The verdict is in, and after nearly a decade of legal wrangling, Apple has prevailed in the class-action lawsuit seeking over $1 billion in damages by iPod owners who claimed the company conspired to kill competing music services by adding restrictions to iTunes.
The eight-person jury found Apple not liable of adding DRM restrictions as an anti-competitive move toward rival players like RealNetworks from 2006 to 2009. The Verge reports that the jury unanimously delivered the verdict this morning and said that iTunes 7.0 is a “genuine product improvement” that increased security for consumers.
Apple’s victory means it’s off the hook for the $1 billion in damages the plaintiffs were seeking. The group originally claimed damages around $350 million to pay the 8 million iPod owners represented in the case.

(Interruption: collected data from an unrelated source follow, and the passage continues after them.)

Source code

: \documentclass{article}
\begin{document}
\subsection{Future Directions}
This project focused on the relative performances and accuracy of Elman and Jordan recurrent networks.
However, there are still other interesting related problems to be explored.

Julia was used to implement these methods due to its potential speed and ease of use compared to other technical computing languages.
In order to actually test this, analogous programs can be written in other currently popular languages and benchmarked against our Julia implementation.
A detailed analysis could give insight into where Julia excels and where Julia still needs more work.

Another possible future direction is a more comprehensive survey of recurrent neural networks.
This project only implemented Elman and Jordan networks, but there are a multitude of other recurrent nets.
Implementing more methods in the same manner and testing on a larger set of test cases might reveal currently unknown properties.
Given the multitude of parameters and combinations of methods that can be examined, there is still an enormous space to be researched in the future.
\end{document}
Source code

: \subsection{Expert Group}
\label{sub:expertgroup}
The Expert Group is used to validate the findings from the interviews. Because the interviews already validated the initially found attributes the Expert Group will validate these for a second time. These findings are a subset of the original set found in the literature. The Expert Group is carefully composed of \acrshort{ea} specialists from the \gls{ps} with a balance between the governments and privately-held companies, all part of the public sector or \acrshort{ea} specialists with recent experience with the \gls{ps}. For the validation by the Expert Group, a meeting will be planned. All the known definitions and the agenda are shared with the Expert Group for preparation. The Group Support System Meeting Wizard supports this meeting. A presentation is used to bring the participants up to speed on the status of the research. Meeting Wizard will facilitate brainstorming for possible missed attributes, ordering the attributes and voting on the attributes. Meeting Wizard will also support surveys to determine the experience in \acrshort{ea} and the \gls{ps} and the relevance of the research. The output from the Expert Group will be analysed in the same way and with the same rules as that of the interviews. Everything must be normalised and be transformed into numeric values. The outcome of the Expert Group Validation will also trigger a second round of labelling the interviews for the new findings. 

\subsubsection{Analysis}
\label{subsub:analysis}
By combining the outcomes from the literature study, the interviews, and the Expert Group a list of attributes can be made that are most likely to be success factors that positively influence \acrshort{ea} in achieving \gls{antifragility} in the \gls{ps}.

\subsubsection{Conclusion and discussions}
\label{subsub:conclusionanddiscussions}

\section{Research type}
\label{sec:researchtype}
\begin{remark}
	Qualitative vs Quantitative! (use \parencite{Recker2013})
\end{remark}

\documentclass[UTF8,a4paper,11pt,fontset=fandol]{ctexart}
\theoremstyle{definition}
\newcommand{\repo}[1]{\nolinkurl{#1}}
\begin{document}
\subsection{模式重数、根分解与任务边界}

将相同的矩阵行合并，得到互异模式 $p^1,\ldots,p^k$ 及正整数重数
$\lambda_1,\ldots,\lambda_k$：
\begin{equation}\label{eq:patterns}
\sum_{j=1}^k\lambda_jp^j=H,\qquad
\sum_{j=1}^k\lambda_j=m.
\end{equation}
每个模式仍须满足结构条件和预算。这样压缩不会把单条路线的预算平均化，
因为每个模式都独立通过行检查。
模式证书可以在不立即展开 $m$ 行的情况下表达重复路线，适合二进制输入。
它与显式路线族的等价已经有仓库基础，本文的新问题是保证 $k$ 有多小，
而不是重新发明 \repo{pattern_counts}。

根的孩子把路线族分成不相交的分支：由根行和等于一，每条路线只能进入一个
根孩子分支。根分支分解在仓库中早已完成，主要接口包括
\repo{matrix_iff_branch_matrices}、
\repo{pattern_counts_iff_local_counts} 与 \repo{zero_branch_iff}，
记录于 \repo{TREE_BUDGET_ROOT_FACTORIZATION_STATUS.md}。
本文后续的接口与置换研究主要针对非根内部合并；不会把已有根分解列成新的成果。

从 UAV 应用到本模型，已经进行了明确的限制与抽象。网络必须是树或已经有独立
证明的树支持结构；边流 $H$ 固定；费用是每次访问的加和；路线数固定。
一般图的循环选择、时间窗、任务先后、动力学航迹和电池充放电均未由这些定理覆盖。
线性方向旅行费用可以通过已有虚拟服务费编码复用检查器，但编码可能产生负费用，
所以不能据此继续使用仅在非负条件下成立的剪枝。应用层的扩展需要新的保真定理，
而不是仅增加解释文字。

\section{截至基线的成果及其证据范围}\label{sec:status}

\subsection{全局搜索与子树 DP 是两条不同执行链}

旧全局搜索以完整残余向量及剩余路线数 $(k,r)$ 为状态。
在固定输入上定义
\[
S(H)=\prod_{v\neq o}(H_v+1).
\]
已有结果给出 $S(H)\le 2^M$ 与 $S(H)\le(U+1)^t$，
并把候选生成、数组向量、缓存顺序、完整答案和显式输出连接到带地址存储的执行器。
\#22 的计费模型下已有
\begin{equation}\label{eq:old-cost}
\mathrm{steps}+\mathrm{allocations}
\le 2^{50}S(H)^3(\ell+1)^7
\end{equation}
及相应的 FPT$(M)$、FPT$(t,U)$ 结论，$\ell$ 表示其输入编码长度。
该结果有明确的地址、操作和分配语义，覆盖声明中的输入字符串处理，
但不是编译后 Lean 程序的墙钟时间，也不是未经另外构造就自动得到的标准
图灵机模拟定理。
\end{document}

Apple’s legal team argued that the iTunes DRM restrictions were added as a measure to thwart hackers so that it wouldn’t be in violation of its music deals with the record labels. Plaintiffs claimed Apple broke competing music services’ compatibility with iTunes via a series of software updates. Apple countered that its ecosystem was built from the ground up to only work with Apple products and that it’s unreasonable to think a third-party would have zero problems.
The antitrust case against Apple began building in 2005, but in a strange turn of events at the Oakland courtroom, all the plaintiffs dropped out of the case after it was discovered that none of their iPods were purchased during the window the accused Apple of tampering with third-party music. An emergency plaintiff was flown in, but Apple asked the court to dismiss the case altogether last Monday.
A dismissal would have saved the court about a week of proceedings. The two week trial ended with a slam dunk victory for Apple, but after the verdict was read, head attorney Patrick Couglin said the plaintiff is already planning an appeal.